DATA SHOWN —
---
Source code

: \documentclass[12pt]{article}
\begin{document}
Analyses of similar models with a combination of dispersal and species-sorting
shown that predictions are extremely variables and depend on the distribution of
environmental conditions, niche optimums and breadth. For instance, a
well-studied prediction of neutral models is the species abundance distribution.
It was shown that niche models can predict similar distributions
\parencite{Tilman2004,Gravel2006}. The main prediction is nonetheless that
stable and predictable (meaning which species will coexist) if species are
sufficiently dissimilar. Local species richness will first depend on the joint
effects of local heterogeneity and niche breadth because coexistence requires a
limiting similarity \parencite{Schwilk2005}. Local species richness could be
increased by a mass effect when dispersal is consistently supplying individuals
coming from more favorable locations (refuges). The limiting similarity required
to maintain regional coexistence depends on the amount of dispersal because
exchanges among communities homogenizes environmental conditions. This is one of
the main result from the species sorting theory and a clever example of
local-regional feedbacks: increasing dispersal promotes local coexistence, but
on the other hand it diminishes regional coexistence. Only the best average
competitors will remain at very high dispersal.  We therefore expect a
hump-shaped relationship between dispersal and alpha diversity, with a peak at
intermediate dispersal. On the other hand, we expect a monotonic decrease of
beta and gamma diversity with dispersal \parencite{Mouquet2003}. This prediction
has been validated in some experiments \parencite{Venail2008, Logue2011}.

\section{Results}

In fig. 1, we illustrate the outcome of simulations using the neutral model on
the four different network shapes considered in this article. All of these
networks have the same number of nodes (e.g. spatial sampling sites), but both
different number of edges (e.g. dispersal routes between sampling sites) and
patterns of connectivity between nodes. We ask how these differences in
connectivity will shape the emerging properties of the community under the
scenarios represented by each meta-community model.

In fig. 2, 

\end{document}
---
WHAT IS BEING ASKED —
Only the lines above from the line with "well-studied prediction of" to the line with "coming from more", those two lines included, should be reproduced exactly.

RESPONSE TO THIS EXERCISE —
well-studied prediction of neutral models is the species abundance distribution.
It was shown that niche models can predict similar distributions
\parencite{Tilman2004,Gravel2006}. The main prediction is nonetheless that
stable and predictable (meaning which species will coexist) if species are
sufficiently dissimilar. Local species richness will first depend on the joint
effects of local heterogeneity and niche breadth because coexistence requires a
limiting similarity \parencite{Schwilk2005}. Local species richness could be
increased by a mass effect when dispersal is consistently supplying individuals
coming from more favorable locations (refuges). The limiting similarity required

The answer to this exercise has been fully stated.